Hence, it was proposed to utilize a near infrared absorption filter which can absorb and shield a near infrared light, particularly a region of 800 to 1,000 nm. As such a near infrared absorption filter, there can be mentioned, for example, (1) a filter made of a phosphate glass containing bivalent copper ion, (2) a filter obtained by forming, on a substrate (erg. a glass), a thin layer of metal (e.g. silver) by vapor deposition, sputtering, ion-plating or any other methods, and (3) a filter obtained by adding, to a resin, a dye capable of absorbing a light of the near infrared region.
The above near infrared absorption filters, however, have respective problems. The filter (1) is hygroscopic and employs a complicated production process. The filter (2) has a problem of the reflecting not only the light of near infrared region but of the visible region although its amount is smaller than that in the near infrared region. And also it lowers its transmittance when it is too thick, and has a high production cost as well. In the filters (1) and (2), a glass is used; therefore, the filters are heavy, crack easily, and are difficult to mold.
In contrast, the filter (3) obtained by adding, to a resin, a dye capable of absorbing a light of the near infrared region has various advantages such as light weight as compared with glass-made filters and easy production.

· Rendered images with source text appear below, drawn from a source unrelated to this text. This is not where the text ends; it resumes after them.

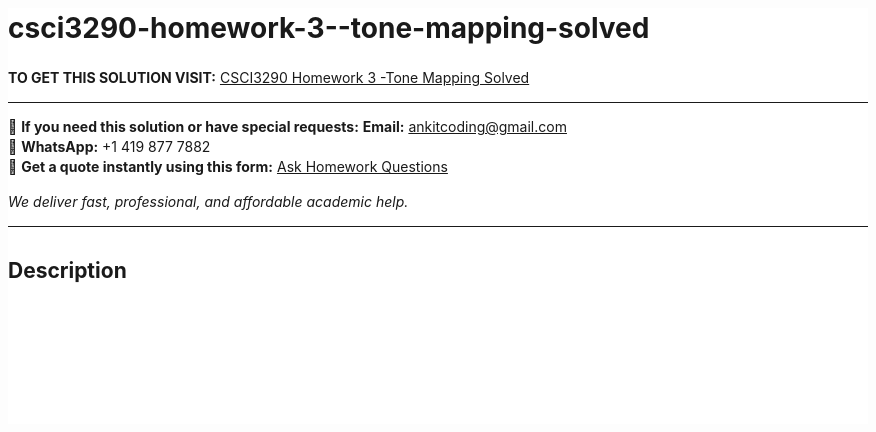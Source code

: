 # csci3290-homework-3--tone-mapping-solved
**TO GET THIS SOLUTION VISIT:** [CSCI3290 Homework 3 -Tone Mapping Solved](https://www.ankitcodinghub.com/product/csci3290-homework-3-tone-mapping-solved/)


---

📩 **If you need this solution or have special requests:** **Email:** ankitcoding@gmail.com  
📱 **WhatsApp:** +1 419 877 7882  
📄 **Get a quote instantly using this form:** [Ask Homework Questions](https://www.ankitcodinghub.com/services/ask-homework-questions/)

*We deliver fast, professional, and affordable academic help.*

---

<h2>Description</h2>



<div class="kk-star-ratings kksr-auto kksr-align-center kksr-valign-top" data-payload="{&quot;align&quot;:&quot;center&quot;,&quot;id&quot;:&quot;92234&quot;,&quot;slug&quot;:&quot;default&quot;,&quot;valign&quot;:&quot;top&quot;,&quot;ignore&quot;:&quot;&quot;,&quot;reference&quot;:&quot;auto&quot;,&quot;class&quot;:&quot;&quot;,&quot;count&quot;:&quot;0&quot;,&quot;legendonly&quot;:&quot;&quot;,&quot;readonly&quot;:&quot;&quot;,&quot;score&quot;:&quot;0&quot;,&quot;starsonly&quot;:&quot;&quot;,&quot;best&quot;:&quot;5&quot;,&quot;gap&quot;:&quot;4&quot;,&quot;greet&quot;:&quot;Rate this product&quot;,&quot;legend&quot;:&quot;0\/5 - (0 votes)&quot;,&quot;size&quot;:&quot;24&quot;,&quot;title&quot;:&quot;CSCI3290 Homework 3 -Tone Mapping Solved&quot;,&quot;width&quot;:&quot;0&quot;,&quot;_legend&quot;:&quot;{score}\/{best} - ({count} {votes})&quot;,&quot;font_factor&quot;:&quot;1.25&quot;}">

<div class="kksr-stars">

<div class="kksr-stars-inactive">
            <div class="kksr-star" data-star="1" style="padding-right: 4px">


<div class="kksr-icon" style="width: 24px; height: 24px;"></div>
        </div>
            <div class="kksr-star" data-star="2" style="padding-right: 4px">


<div class="kksr-icon" style="width: 24px; height: 24px;"></div>
        </div>
            <div class="kksr-star" data-star="3" style="padding-right: 4px">


<div class="kksr-icon" style="width: 24px; height: 24px;"></div>
        </div>
            <div class="kksr-star" data-star="4" style="padding-right: 4px">


<div class="kksr-icon" style="width: 24px; height: 24px;"></div>
        </div>
            <div class="kksr-star" data-star="5" style="padding-right: 4px">


<div class="kksr-icon" style="width: 24px; height: 24px;"></div>
        </div>
    </div>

As the dye capable of absorbing a light of the near infrared region, there are known cyanine dyes and phthalocyanine dyes. The cyanine dyes are low in light-fastness and unsuitable for use particularly in plasma display panels. The phthalocyanine dyes show absorption for a light region of 600 to 800 nm but are unable to effectively shield a light region of 800 to 1,000 nm (this shielding for 800 to 1,000 nm is necessary particularly for plasma display panels). Moreover, both the cyanine dyes and the phthalocyanine dyes show high absorbance for the visible light region and are unsuited as a dye for a plasma display panel which requires a high transmittance for visible light.
In contrast, dithiol-metal complexes as a near infrared-absorbing dye are generally superior in heat resistance, are low in visible light absorption as compared with other dyes, and are convenient for use in displays; and it was proposed to use such complexes in displays (see JP-A-9-230134, JP-A-10-62620, JP-A-10-156991 and JP-A-10-157023).
These dithiol-metal complexes, however, have problems when used in displays. The dithiol-metal complexes having the structures described in JP-A-10-156991 and JP-A-10-157023 are unable to exhibit, when used per se, the properties required for use in plasma displays, and must be used in combination with a diimmonium type dye which is an other near infrared-absorbing dye.
The dithiol-metal complexes having the structures described in JP-A-9-230134 and JP-A-10-62620 have no long-term stability and require joint use of an ultraviolet-absorbing layer. The dithiol-metal complex used in the examples of JP-A-9-230134 does not show uniform absorption in a wave-length region of 800 to 1,000 nm and does not efficiently shield the region.